Merriam-Webster, if you need a definition of farce, I think I've found one.
A friend in Denver was recently told that his hospital was going to focus on hand hygiene, and that “secret shoppers” would be watching and documenting whether everyone “gelled in and gelled out.”
The catch? It doesn't count if you wash your hands inside the room as you're leaving because the secret shoppers can't see you washing your hands. So the ED staff was asked to clean their hands only outside of the room so the hospital could show 100 percent compliance.
Ladies and gentlemen, we've swung so far from focusing on patient care to focusing on ridiculous, silly, surrogate outcomes and documentation that sometimes I wonder who is captain of the health care ship: a care provider or a bureaucrat?
We've all heard the adage, “If you didn't document it, it didn't happen.” The phrase has always felt unfair to me, as if you're guilty of being a bad physician unless you've documented your innocence. To be completely honest, the fact that the medical record became a legal document has created a huge number of problems for our health care system, causing note bloat, copy-and-paste medicine, less time for patients — and less attention to them. Electronic medical records have only accelerated this problem. Author and TED lecturer Abraham Verghese, MD, talks about treating the “virtual patient” instead of the actual human in front of you, and I don't disagree at all.
But now that we practice “population medicine” with “Big Data,” (which all started with “quality metrics” and the “outcomes” movement), the medical record is now being used for auditing and regulation, and has strayed even further from the entire point of a medical record. (Hint: It was not developed to tell Medicare that cultures were drawn before antibiotics were given.)
And this is not even the main bee in my bonnet this month. It's a step even further away from actually helping a patient. It's the concept of “documenting in the right place.” Instead of “if you didn't document it, it didn't happen,” this is “Even if you documented this properly in your note or on this one screen, if you didn't document it in this other place, it didn't happen or it doesn't count.”

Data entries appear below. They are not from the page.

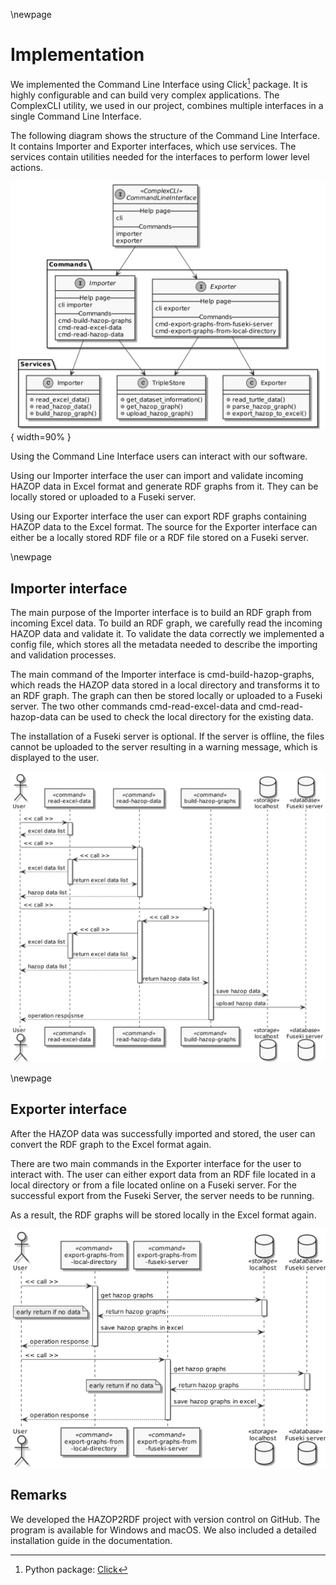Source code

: \newpage

# Implementation

We implemented the Command Line Interface using Click[^1] package. It is highly configurable and can build very complex applications. The ComplexCLI utility, we used in our project, combines multiple interfaces in a single Command Line Interface.

The following diagram shows the structure of the Command Line Interface. It contains Importer and Exporter interfaces, which use services. The services contain utilities needed for the interfaces to perform lower level actions.

![Structure Command Line Interface](plantuml/cli_structure.png){ width=90% }

Using the Command Line Interface users can interact with our software.

Using our Importer interface the user can import and validate incoming HAZOP data in Excel format and generate RDF graphs from it. They can be locally stored or uploaded to a Fuseki server.

Using our Exporter interface the user can export RDF graphs containing HAZOP data to the Excel format. The source for the Exporter interface can either be a locally stored RDF file or a RDF file stored on a Fuseki server.

\newpage

## Importer interface

The main purpose of the Importer interface is to build an RDF graph from incoming Excel data. To build an RDF graph, we carefully read the incoming HAZOP data and validate it. To validate the data correctly we implemented a config file, which stores all the metadata needed to describe the importing and validation processes.

The main command of the Importer interface is cmd-build-hazop-graphs, which reads the HAZOP data stored in a local directory and transforms it to an RDF graph. The graph can then be stored locally or uploaded to a Fuseki server. The two other commands cmd-read-excel-data and cmd-read-hazop-data can be used to check the local directory for the existing data.

The installation of a Fuseki server is optional. If the server is offline, the files cannot be uploaded to the server resulting in a warning message, which is displayed to the user.

![Sequence diagram Importer interface](plantuml/sequence_importer.png)

\newpage

## Exporter interface

After the HAZOP data was successfully imported and stored, the user can convert the RDF graph to the Excel format again.

There are two main commands in the Exporter interface for the user to interact with. The user can either export data from an RDF file located in a local directory or from a file located online on a Fuseki server. For the successful export from the Fuseki Server, the server needs to be running.

As a result, the RDF graphs will be stored locally in the Excel format again.

![Sequence diagram Exporter interface](plantuml/sequence_exporter.png)

## Remarks

We developed the HAZOP2RDF project with version control on GitHub. The program is available for Windows and macOS. We also included a detailed installation guide in the documentation.

[^1]: Python package: [Click](https://click.palletsprojects.com/en/8.0.x/)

Let's be very, very clear about this: Documenting provides absolutely not one iota of “quality” to the patient (reminder: why we are in health care to begin with?), yet it seems to be more important than patient care or communication skills if you believe your administrator.

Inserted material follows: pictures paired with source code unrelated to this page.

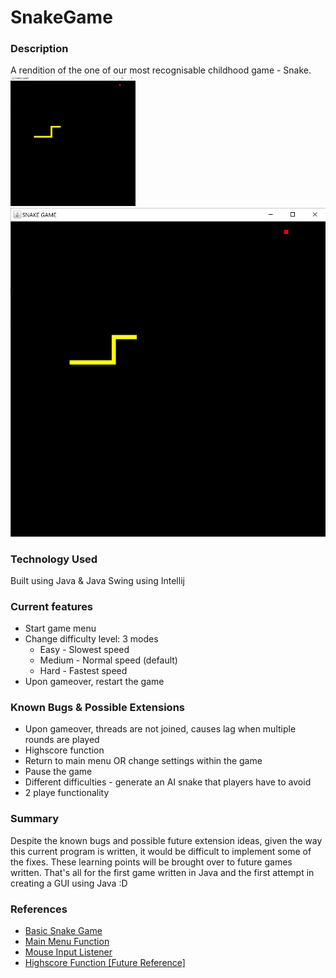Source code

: # SnakeGame
<h3> Description </h3>

A rendition of the one of our most recognisable childhood game - Snake. 
<img src="GameDemo.png" alt="Demo" width="200"/>
![Snake Game Display](GameDemo.png)

<h3> Technology Used </h3>
Built using Java & Java Swing using Intellij

<h3> Current features </h3>
<ul> 
<li> Start game menu </li>
<li> Change difficulty level: 3 modes 
    <ul>
    <li> Easy - Slowest speed </li>
    <li> Medium - Normal speed (default) </li>
    <li> Hard - Fastest speed </li>
    </ul>
    </li>
<li> Upon gameover, restart the game </li>
</ul>

<h3> Known Bugs & Possible Extensions </h3>
<ul> 
<li> Upon gameover, threads are not joined, causes lag when multiple rounds are played </li>
<li> Highscore function </li>
<li> Return to main menu OR change settings within the game </li>
<li> Pause the game </li>
<li> Different difficulties - generate an AI snake that players have to avoid </li>
<li> 2 playe functionality </li>
</ul>

<h3> Summary </h3>
Despite the known bugs and possible future extension ideas, given the way this current program is written,
it would be difficult to implement some of the fixes. These learning points will be brought over to
future games written. That's all for the first game written in Java and the first attempt
in creating a GUI using Java :D

<h3> References </h3>
<ul>
<li> <a href = "https://www.youtube.com/watch?v=91a7ceECNTc"> Basic Snake Game </a>  </li>
<li> <a href = "https://www.youtube.com/watch?v=FZWX5WoGW00"> Main Menu Function </a>  </li>
<li> <a href = "https://www.youtube.com/watch?v=qfjxLRrHS0c"> Mouse Input Listener </a>  </li>
<li> <a href = "https://www.youtube.com/watch?v=8gMd0ftWp_Y">  Highscore Function [Future Reference] </a>  </li>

I attended the Essentials of Emergency Medicine conference this year, and colleagues from across the country reported the same experience. If you documented vital signs in your physician note prior to discharge but they didn't also get documented in the Holy Vitals Flowsheet, then apparently no vitals were ever done prior to discharge. Medicine is quickly moving toward a “getting dinged via database” system, where something did not happen if an EMR analyst can't find a piece of data in his database query. (And the bean counters are too busy to actually investigate; it's much easier just to assume the medical staff didn't do it and provide punitive feedback.)
Other physicians told me that when they documented their procedural sedation in the “wrong spot,” they got a nasty-gram from an administrator that they gave propofol without proper physician documentation, which of course then generated the typical exchange:
“Seriously? I could have sworn I documented that. I always do.”

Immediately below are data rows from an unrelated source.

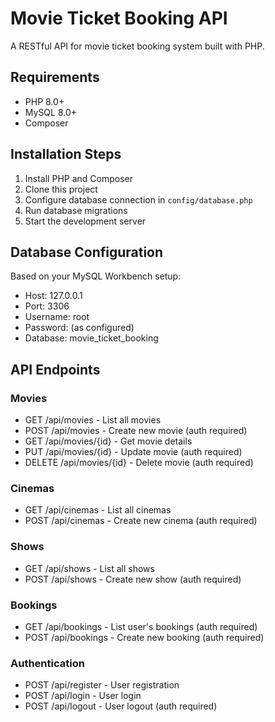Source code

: # Movie Ticket Booking API

A RESTful API for movie ticket booking system built with PHP.

## Requirements
- PHP 8.0+
- MySQL 8.0+
- Composer

## Installation Steps

1. Install PHP and Composer
2. Clone this project
3. Configure database connection in `config/database.php`
4. Run database migrations
5. Start the development server

## Database Configuration

Based on your MySQL Workbench setup:
- Host: 127.0.0.1
- Port: 3306
- Username: root
- Password: (as configured)
- Database: movie_ticket_booking

## API Endpoints

### Movies
- GET /api/movies - List all movies
- POST /api/movies - Create new movie (auth required)
- GET /api/movies/{id} - Get movie details
- PUT /api/movies/{id} - Update movie (auth required)
- DELETE /api/movies/{id} - Delete movie (auth required)

### Cinemas
- GET /api/cinemas - List all cinemas
- POST /api/cinemas - Create new cinema (auth required)

### Shows
- GET /api/shows - List all shows
- POST /api/shows - Create new show (auth required)

### Bookings
- GET /api/bookings - List user's bookings (auth required)
- POST /api/bookings - Create new booking (auth required)

### Authentication
- POST /api/register - User registration
- POST /api/login - User login
- POST /api/logout - User logout (auth required)
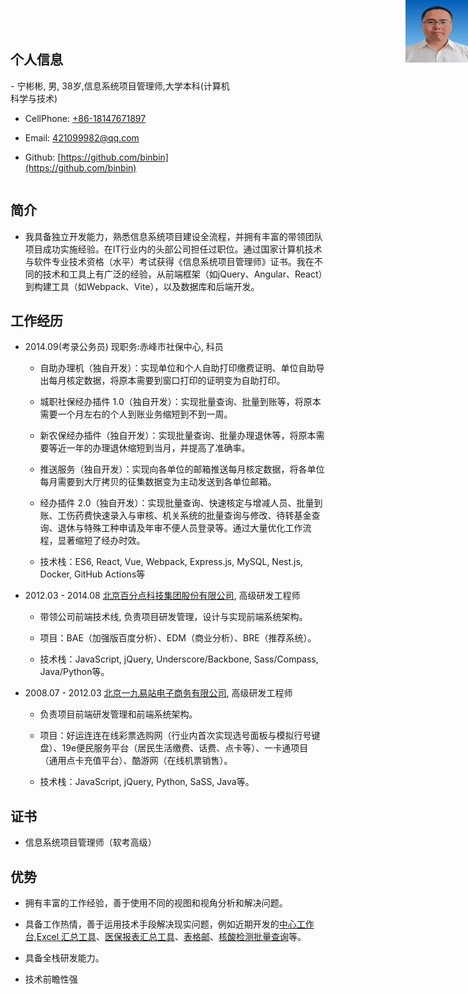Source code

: ## 个人信息
<div style="display: flex;">
    <div style="width: 70%;">
  - 宁彬彬, 男, 38岁,信息系统项目管理师,大学本科(计算机科学与技术)

  - CellPhone: [+86-18147671897](tel:+86-18147671897)

  - Email: [421099982@qq.com](mailTo:421099982@qq.com)

  - Github: [https://github.com/binbin](https://github.com/binbin)
    </div>
    <div style="width: 30%;">
        <!-- 右侧栏内容 -->
         <img src="/pic.jpg" alt="寸照" style="position: absolute; top: 0; right: 0; width: 100px; height: 100px;">
    </div>
</div>


## 简介

  
- 我具备独立开发能力，熟悉信息系统项目建设全流程，并拥有丰富的带领团队项目成功实施经验。在IT行业内的头部公司担任过职位。通过国家计算机技术与软件专业技术资格（水平）考试获得《信息系统项目管理师》证书。我在不同的技术和工具上有广泛的经验，从前端框架（如jQuery、Angular、React）到构建工具（如Webpack、Vite），以及数据库和后端开发。


<!-- ## 求职意向

- 前端研发与管理
- 远程全职 -->

## 工作经历

- 2014.09(考录公务员) 现职务:赤峰市社保中心, 科员

  - 自助办理机（独自开发）：实现单位和个人自助打印缴费证明、单位自助导出每月核定数据，将原本需要到窗口打印的证明变为自助打印。

  - 城职社保经办插件 1.0（独自开发）：实现批量查询、批量到账等，将原本需要一个月左右的个人到账业务缩短到不到一周。

  - 新农保经办插件（独自开发）：实现批量查询、批量办理退休等，将原本需要等近一年的办理退休缩短到当月，并提高了准确率。

  - 推送服务（独自开发）：实现向各单位的邮箱推送每月核定数据，将各单位每月需要到大厅拷贝的征集数据变为主动发送到各单位邮箱。

  - 经办插件 2.0（独自开发）：实现批量查询、快速核定与增减人员、批量到账、工伤药费快速录入与审核、机关系统的批量查询与修改、待转基金查询、退休与特殊工种申请及年审不便人员登录等。通过大量优化工作流程，显著缩短了经办时效。

  - 技术栈：ES6, React, Vue, Webpack, Express.js, MySQL, Nest.js, Docker, GitHub Actions等

- 2012.03 - 2014.08 [北京百分点科技集团股份有限公司](https://www.percent.cn/), 高级研发工程师

  - 带领公司前端技术线, 负责项目研发管理，设计与实现前端系统架构。

  - 项目：BAE（加强版百度分析）、EDM（商业分析）、BRE（推荐系统）。

  - 技术栈：JavaScript, jQuery, Underscore/Backbone, Sass/Compass, Java/Python等。

- 2008.07 - 2012.03 [北京一九易站电子商务有限公司](https://baike.baidu.com/item/%E5%8C%97%E4%BA%AC%E4%B8%80%E4%B9%9D%E6%98%93%E7%AB%99%E7%94%B5%E5%AD%90%E5%95%86%E5%8A%A1%E6%9C%89%E9%99%90%E5%85%AC%E5%8F%B8), 高级研发工程师

  - 负责项目前端研发管理和前端系统架构。

  - 项目：好运连连在线彩票选购网（行业内首次实现选号面板与模拟行号键盘）、19e便民服务平台（居民生活缴费、话费、点卡等）、一卡通项目（通用点卡充值平台）、酷游网（在线机票销售）。

  - 技术栈：JavaScript, jQuery, Python, SaSS, Java等。

## 证书

- 信息系统项目管理师（软考高级）

## 优势

- 拥有丰富的工作经验，善于使用不同的视图和视角分析和解决问题。

- 具备工作热情，善于运用技术手段解决现实问题，例如近期开发的[中心工作台](https://www.51chifeng.cn/),[Excel 汇总工具](https://pan.baidu.com/s/1QuqMl9_a2N6P7w72530aGw?pwd=jrue)、[医保报表汇总工具](https://pan.baidu.com/s/1TWW-1o1-enk3s_yaJnlRzw?pwd=6pva)、[表格邮](https://pan.baidu.com/s/1uytXnYGzKphqev27rVjS6Q?pwd=vpzk)、[核酸检测批量查询](https://pan.baidu.com/s/1o9FCoJaVvr43RFb8zbSNGw?pwd=h9pf)等。

- 具备全栈研发能力。

- 技术前瞻性强

<!-- - 跨语言, 跨文化, 跨角色工作经验丰富 -->
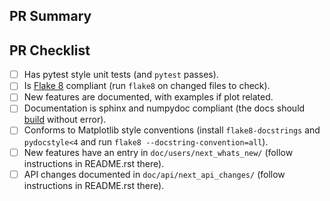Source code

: ## PR Summary

## PR Checklist

<!-- Please mark any checkboxes that do not apply to this PR as [N/A]. -->

- [ ] Has pytest style unit tests (and `pytest` passes).
- [ ] Is [Flake 8](https://flake8.pycqa.org/en/latest/) compliant (run `flake8` on changed files to check).
- [ ] New features are documented, with examples if plot related.
- [ ] Documentation is sphinx and numpydoc compliant (the docs should [build](https://matplotlib.org/devel/documenting_mpl.html#building-the-docs) without error).
- [ ] Conforms to Matplotlib style conventions (install `flake8-docstrings` and `pydocstyle<4` and run `flake8 --docstring-convention=all`).
- [ ] New features have an entry in `doc/users/next_whats_new/` (follow instructions in README.rst there).
- [ ] API changes documented in `doc/api/next_api_changes/` (follow instructions in README.rst there).

<!--
Thank you so much for your PR!  To help us review your contribution, please
consider the following points:

- A development guide is available at https://matplotlib.org/devdocs/devel/index.html.

- Help with git and github is available at
  https://matplotlib.org/devel/gitwash/development_workflow.html.

- Do not create the PR out of master, but out of a separate branch.

- The PR title should summarize the changes, for example "Raise ValueError on
  non-numeric input to set_xlim".  Avoid non-descriptive titles such as
  "Addresses issue #8576".

- The summary should provide at least 1-2 sentences describing the pull request
  in detail (Why is this change required?  What problem does it solve?) and
  link to any relevant issues.

- If you are contributing fixes to docstrings, please pay attention to
  http://matplotlib.org/devel/documenting_mpl.html#formatting.  In particular,
  note the difference between using single backquotes, double backquotes, and
  asterisks in the markup.

We understand that PRs can sometimes be overwhelming, especially as the
reviews start coming in.  Please let us know if the reviews are unclear or
the recommended next step seems overly demanding, if you would like help in
addressing a reviewer's comments, or if you have been waiting too long to hear
back on your PR.
-->
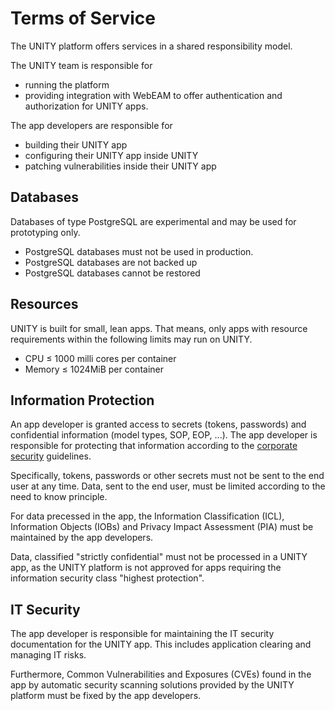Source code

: <!-- DOCTOC SKIP -->

# Terms of Service

The UNITY platform offers services in a shared responsibility model.

The UNITY team is responsible for

* running the platform
* providing integration with WebEAM to offer authentication and authorization for UNITY apps.

The app developers are responsible for

* building their UNITY app
* configuring their UNITY app inside UNITY
* patching vulnerabilities inside their UNITY app

## Databases

Databases of type PostgreSQL are experimental and may be used for prototyping only.

* PostgreSQL databases must not be used in production.
* PostgreSQL databases are not backed up
* PostgreSQL databases cannot be restored

## Resources

UNITY is built for small, lean apps. That means, only apps with resource requirements within the following limits may
run on UNITY.

* CPU ≤ 1000 milli cores per container
* Memory ≤ 1024MiB per container

## Information Protection

An app developer is granted access to secrets (tokens, passwords) and confidential information (model types, SOP,
EOP, ...).
The app developer is responsible for protecting that information according to the
[corporate security](https://contenthub-de.bmwgroup.net/web/corporatesecurity/informationsschutz-informationssicherheit)
guidelines.

Specifically, tokens, passwords or other secrets must not be sent to the end user at any time.
Data, sent to the end user, must be limited according to the need to know principle.

For data precessed in the app, the Information Classification (ICL), Information Objects (IOBs) and Privacy Impact
Assessment (PIA)  must be maintained by the app developers.

Data, classified "strictly confidential" must not be processed in a UNITY app, as the UNITY platform is not approved
for apps requiring the information security class "highest protection".

## IT Security

The app developer is responsible for maintaining the IT security documentation for the UNITY app.
This includes application clearing and managing IT risks.

Furthermore, Common Vulnerabilities and Exposures (CVEs) found in the app by automatic security scanning solutions
provided by the UNITY platform must be fixed by the app developers.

Open patient's medical record, and find it documented correctly.
Email administrator, “Not sure what you mean. It's all there. Are you sure you're looking at the right patient?”
Administrator replies, “Oh, I see now. You didn't document it in the procedural sedation tab, so it came up as undocumented.”
Grumble, eye roll, sigh.
Onus on Physicians
This issue is coming to a head in medicine, and it feels like it's a binary option: administrators vs. physicians. Quality metrics, outcomes, and population medicine vs. the individual patient. Checkboxes for the entire medical record vs. prose. Assumption of guilt vs. assumption of innocence. People talk about this all the time: the loss of the heart and soul of medicine. Template and factory medicine, algorithms vs. care customized to a particular patient.
We're now at a point where even if you made a great save or a miracle diagnosis that only Dr. House could achieve, you may be viewed by your friendly local administrator as a liability because you “didn't do it right” if you didn't add it to the problem list and click the box for “primary diagnosis.” (Regardless of the fact that the medical care you provide keeps the hospital running and pays the administrator's salary.)
Let's be very clear: I'm not against population medicine or Big Data or outcomes analysis. (Actually, I've personally seen multiple sides of this: I've done research reviewing 400+ records as part of a chart review study we published and mined administrative data for other studies that I've published.)
These macro-data analyses are all potentially revolutionary and a natural step in an evolving medical care system. But putting the onus on the medical staff to “document to make it easy on auditing” is absurd. Our IT departments should build systems to analyze the necessary data and abstract it if it needs collecting, but keep those of us trying to provide care out of it.
The medical record cannot and should not be the only way to evaluate anything and everything in the health care system, and with every additional “template bureaucratic phrase that fulfills subsection 2C-423.51 requirements” that we add to it, the less useful it becomes to the actual people who use it on a daily basis: the physicians seeing the patients.